## What is required
From the data, copy out every line in which the word "quad" appears.

## Extracted material
BEGIN

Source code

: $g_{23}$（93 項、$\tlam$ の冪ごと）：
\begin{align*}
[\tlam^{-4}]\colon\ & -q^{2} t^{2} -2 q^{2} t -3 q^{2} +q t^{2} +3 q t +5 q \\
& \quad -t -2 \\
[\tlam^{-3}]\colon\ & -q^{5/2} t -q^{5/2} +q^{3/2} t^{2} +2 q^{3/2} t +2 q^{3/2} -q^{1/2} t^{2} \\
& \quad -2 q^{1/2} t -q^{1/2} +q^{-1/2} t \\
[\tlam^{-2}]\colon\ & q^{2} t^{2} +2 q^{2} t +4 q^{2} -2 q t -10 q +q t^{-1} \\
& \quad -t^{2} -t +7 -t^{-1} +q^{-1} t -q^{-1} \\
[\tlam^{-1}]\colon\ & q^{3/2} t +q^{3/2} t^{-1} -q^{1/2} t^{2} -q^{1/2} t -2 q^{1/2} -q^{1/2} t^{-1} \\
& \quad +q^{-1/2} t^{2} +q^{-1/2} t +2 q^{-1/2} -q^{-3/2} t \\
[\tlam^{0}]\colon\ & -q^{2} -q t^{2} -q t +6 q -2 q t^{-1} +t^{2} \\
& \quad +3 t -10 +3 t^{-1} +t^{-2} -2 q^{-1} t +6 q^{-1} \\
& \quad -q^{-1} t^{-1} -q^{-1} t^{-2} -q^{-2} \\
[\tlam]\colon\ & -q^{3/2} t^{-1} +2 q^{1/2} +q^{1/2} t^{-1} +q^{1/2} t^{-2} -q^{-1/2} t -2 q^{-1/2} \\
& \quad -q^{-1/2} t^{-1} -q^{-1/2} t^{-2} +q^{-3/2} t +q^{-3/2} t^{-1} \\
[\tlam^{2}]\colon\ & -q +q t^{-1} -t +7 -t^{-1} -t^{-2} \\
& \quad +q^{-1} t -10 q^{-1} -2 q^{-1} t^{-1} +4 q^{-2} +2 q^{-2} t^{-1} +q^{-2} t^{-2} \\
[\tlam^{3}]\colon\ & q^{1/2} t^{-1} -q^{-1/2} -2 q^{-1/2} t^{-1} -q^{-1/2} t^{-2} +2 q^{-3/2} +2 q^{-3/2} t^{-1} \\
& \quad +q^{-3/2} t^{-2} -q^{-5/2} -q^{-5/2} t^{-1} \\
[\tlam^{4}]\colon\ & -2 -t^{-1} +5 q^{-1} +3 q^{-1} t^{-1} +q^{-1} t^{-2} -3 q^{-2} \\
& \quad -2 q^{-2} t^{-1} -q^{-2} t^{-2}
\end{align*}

END

## Exercise output
& \quad -t -2 \\
& \quad -2 q^{1/2} t -q^{1/2} +q^{-1/2} t \\
& \quad -t^{2} -t +7 -t^{-1} +q^{-1} t -q^{-1} \\
& \quad +q^{-1/2} t^{2} +q^{-1/2} t +2 q^{-1/2} -q^{-3/2} t \\
& \quad +3 t -10 +3 t^{-1} +t^{-2} -2 q^{-1} t +6 q^{-1} \\
& \quad -q^{-1} t^{-1} -q^{-1} t^{-2} -q^{-2} \\
& \quad -q^{-1/2} t^{-1} -q^{-1/2} t^{-2} +q^{-3/2} t +q^{-3/2} t^{-1} \\
& \quad +q^{-1} t -10 q^{-1} -2 q^{-1} t^{-1} +4 q^{-2} +2 q^{-2} t^{-1} +q^{-2} t^{-2} \\
& \quad +q^{-3/2} t^{-2} -q^{-5/2} -q^{-5/2} t^{-1} \\
& \quad -2 q^{-2} t^{-1} -q^{-2} t^{-2}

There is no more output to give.